Saved data entries:

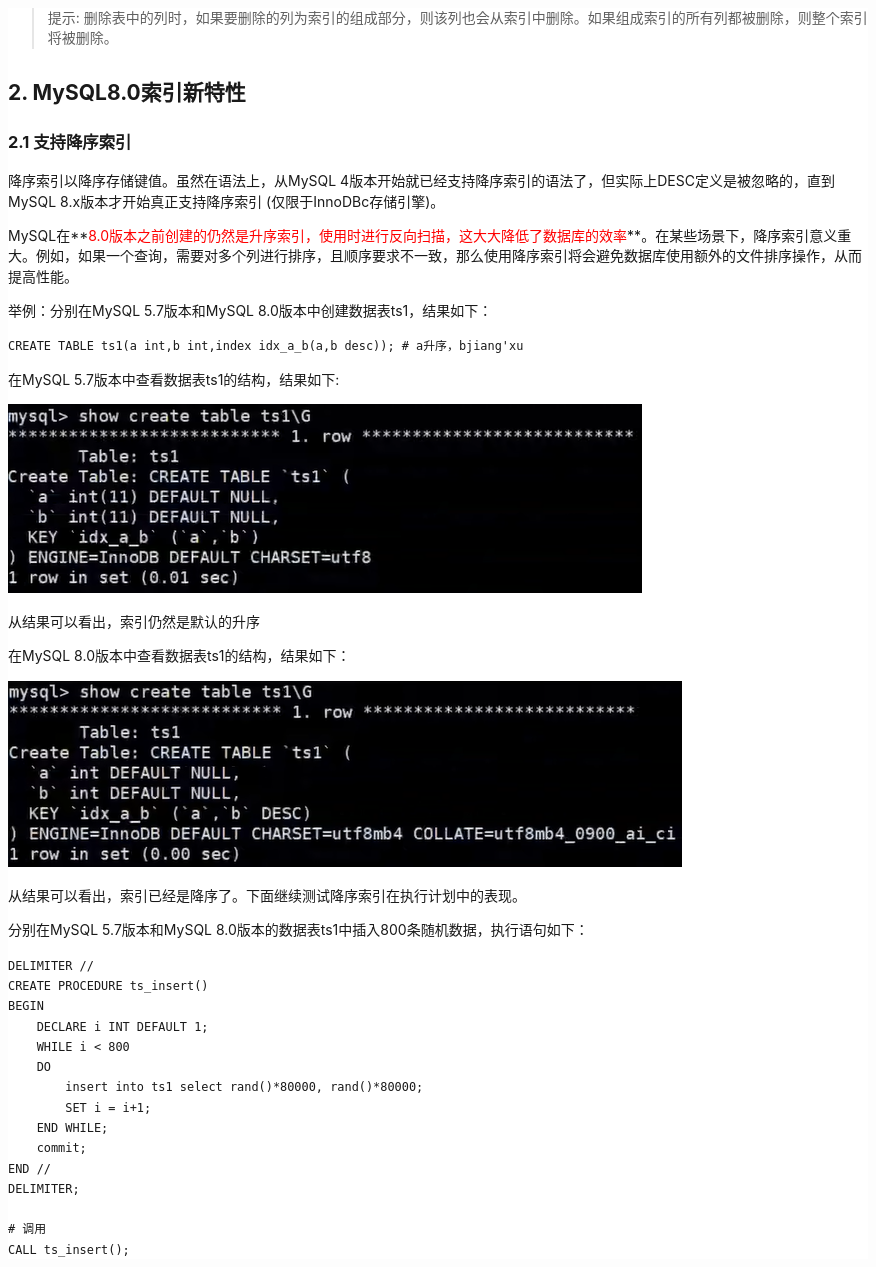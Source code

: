 > 提示: 删除表中的列时，如果要删除的列为索引的组成部分，则该列也会从索引中删除。如果组成索引的所有列都被删除，则整个索引将被删除。

## 2. MySQL8.0索引新特性

### 2.1 支持降序索引

降序索引以降序存储键值。虽然在语法上，从MySQL 4版本开始就已经支持降序索引的语法了，但实际上DESC定义是被忽略的，直到MySQL 8.x版本才开始真正支持降序索引 (仅限于InnoDBc存储引擎)。

MySQL在**<font color=red>8.0版本之前创建的仍然是升序索引，使用时进行反向扫描，这大大降低了数据库的效率</font>**。在某些场景下，降序索引意义重大。例如，如果一个查询，需要对多个列进行排序，且顺序要求不一致，那么使用降序索引将会避免数据库使用额外的文件排序操作，从而提高性能。

举例：分别在MySQL 5.7版本和MySQL 8.0版本中创建数据表ts1，结果如下：

```mysql
CREATE TABLE ts1(a int,b int,index idx_a_b(a,b desc)); # a升序，bjiang'xu
```

在MySQL 5.7版本中查看数据表ts1的结构，结果如下:

![image-20220622224124267](assets/image-20220622224124267-1720795803037-1.png)

从结果可以看出，索引仍然是默认的升序

在MySQL 8.0版本中查看数据表ts1的结构，结果如下：

![image-20220622224205048](assets/image-20220622224205048-1720795803037-2.png)

从结果可以看出，索引已经是降序了。下面继续测试降序索引在执行计划中的表现。

分别在MySQL 5.7版本和MySQL 8.0版本的数据表ts1中插入800条随机数据，执行语句如下：

```mysql
DELIMITER //
CREATE PROCEDURE ts_insert()
BEGIN
	DECLARE i INT DEFAULT 1;
	WHILE i < 800
	DO
		insert into ts1 select rand()*80000, rand()*80000;
		SET i = i+1;
	END WHILE;
	commit;
END //
DELIMITER;

# 调用
CALL ts_insert();
```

> _Aim of the exercise_
May I have only the lines from the start of the data through the line containing "从结果可以看出，索引仍然是默认的升序", both included, reproduced exactly and without the pictures?

> _Expected answer_
Source code

: > 提示: 删除表中的列时，如果要删除的列为索引的组成部分，则该列也会从索引中删除。如果组成索引的所有列都被删除，则整个索引将被删除。

## 2. MySQL8.0索引新特性

### 2.1 支持降序索引

降序索引以降序存储键值。虽然在语法上，从MySQL 4版本开始就已经支持降序索引的语法了，但实际上DESC定义是被忽略的，直到MySQL 8.x版本才开始真正支持降序索引 (仅限于InnoDBc存储引擎)。

MySQL在**<font color=red>8.0版本之前创建的仍然是升序索引，使用时进行反向扫描，这大大降低了数据库的效率</font>**。在某些场景下，降序索引意义重大。例如，如果一个查询，需要对多个列进行排序，且顺序要求不一致，那么使用降序索引将会避免数据库使用额外的文件排序操作，从而提高性能。

举例：分别在MySQL 5.7版本和MySQL 8.0版本中创建数据表ts1，结果如下：

```mysql
CREATE TABLE ts1(a int,b int,index idx_a_b(a,b desc)); # a升序，bjiang'xu
```

在MySQL 5.7版本中查看数据表ts1的结构，结果如下:

![image-20220622224124267](assets/image-20220622224124267-1720795803037-1.png)

从结果可以看出，索引仍然是默认的升序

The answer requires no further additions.